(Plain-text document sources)
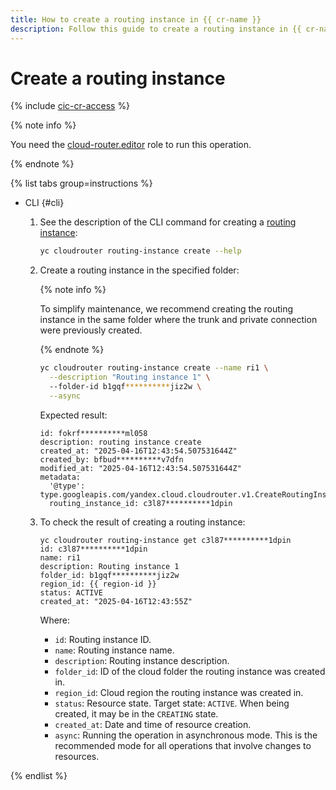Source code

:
 ```yaml
---
title: How to create a routing instance in {{ cr-name }}
description: Follow this guide to create a routing instance in {{ cr-name }}.
---
```


# Create a routing instance

{% include [cic-cr-access](../../_includes/interconnect/cic-cr-access.md) %}

{% note info %}

You need the [cloud-router.editor](../security/index.md#cloudrouter-editor) role to run this operation.

{% endnote %}

{% list tabs group=instructions %}

- CLI {#cli}

  1. See the description of the CLI command for creating a [routing instance](../concepts/routing-instance.md):

      ```bash
      yc cloudrouter routing-instance create --help
      ```

  1. Create a routing instance in the specified folder:

      {% note info %}

      To simplify maintenance, we recommend creating the routing instance in the same folder where the trunk and private connection were previously created.

      {% endnote %}

      ```bash
      yc cloudrouter routing-instance create --name ri1 \
        --description "Routing instance 1" \ 
        --folder-id b1gqf**********jiz2w \
        --async
      ```

      Expected result:

      ```text
      id: fokrf**********ml058
      description: routing instance create
      created_at: "2025-04-16T12:43:54.507531644Z"
      created_by: bfbud**********v7dfn
      modified_at: "2025-04-16T12:43:54.507531644Z"
      metadata:
        '@type': type.googleapis.com/yandex.cloud.cloudrouter.v1.CreateRoutingInstanceMetadata
        routing_instance_id: c3l87**********1dpin
      ```

  1. To check the result of creating a routing instance:

      ```text
      yc cloudrouter routing-instance get c3l87**********1dpin
      id: c3l87**********1dpin
      name: ri1
      description: Routing instance 1
      folder_id: b1gqf**********jiz2w
      region_id: {{ region-id }}
      status: ACTIVE
      created_at: "2025-04-16T12:43:55Z"
      ```

      Where:
      * `id`: Routing instance ID.
      * `name`: Routing instance name.
      * `description`: Routing instance description.
      * `folder_id`: ID of the cloud folder the routing instance was created in.
      * `region_id`: Cloud region the routing instance was created in.
      * `status`: Resource state. Target state: `ACTIVE`. When being created, it may be in the `CREATING` state.
      * `created_at`: Date and time of resource creation.
      * `async`: Running the operation in asynchronous mode. This is the recommended mode for all operations that involve changes to resources.

{% endlist %}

Exercise: Could the data be reproduced exactly, with the pictures omitted?

Solution for this problem:
Source code

:
 ```yaml
---
title: How to create a routing instance in {{ cr-name }}
description: Follow this guide to create a routing instance in {{ cr-name }}.
---
```


# Create a routing instance

{% include [cic-cr-access](../../_includes/interconnect/cic-cr-access.md) %}

{% note info %}

You need the [cloud-router.editor](../security/index.md#cloudrouter-editor) role to run this operation.

{% endnote %}

{% list tabs group=instructions %}

- CLI {#cli}

  1. See the description of the CLI command for creating a [routing instance](../concepts/routing-instance.md):

      ```bash
      yc cloudrouter routing-instance create --help
      ```

  1. Create a routing instance in the specified folder:

      {% note info %}

      To simplify maintenance, we recommend creating the routing instance in the same folder where the trunk and private connection were previously created.

      {% endnote %}

      ```bash
      yc cloudrouter routing-instance create --name ri1 \
        --description "Routing instance 1" \ 
        --folder-id b1gqf**********jiz2w \
        --async
      ```

      Expected result:

      ```text
      id: fokrf**********ml058
      description: routing instance create
      created_at: "2025-04-16T12:43:54.507531644Z"
      created_by: bfbud**********v7dfn
      modified_at: "2025-04-16T12:43:54.507531644Z"
      metadata:
        '@type': type.googleapis.com/yandex.cloud.cloudrouter.v1.CreateRoutingInstanceMetadata
        routing_instance_id: c3l87**********1dpin
      ```

  1. To check the result of creating a routing instance:

      ```text
      yc cloudrouter routing-instance get c3l87**********1dpin
      id: c3l87**********1dpin
      name: ri1
      description: Routing instance 1
      folder_id: b1gqf**********jiz2w
      region_id: {{ region-id }}
      status: ACTIVE
      created_at: "2025-04-16T12:43:55Z"
      ```

      Where:
      * `id`: Routing instance ID.
      * `name`: Routing instance name.
      * `description`: Routing instance description.
      * `folder_id`: ID of the cloud folder the routing instance was created in.
      * `region_id`: Cloud region the routing instance was created in.
      * `status`: Resource state. Target state: `ACTIVE`. When being created, it may be in the `CREATING` state.
      * `created_at`: Date and time of resource creation.
      * `async`: Running the operation in asynchronous mode. This is the recommended mode for all operations that involve changes to resources.

{% endlist %}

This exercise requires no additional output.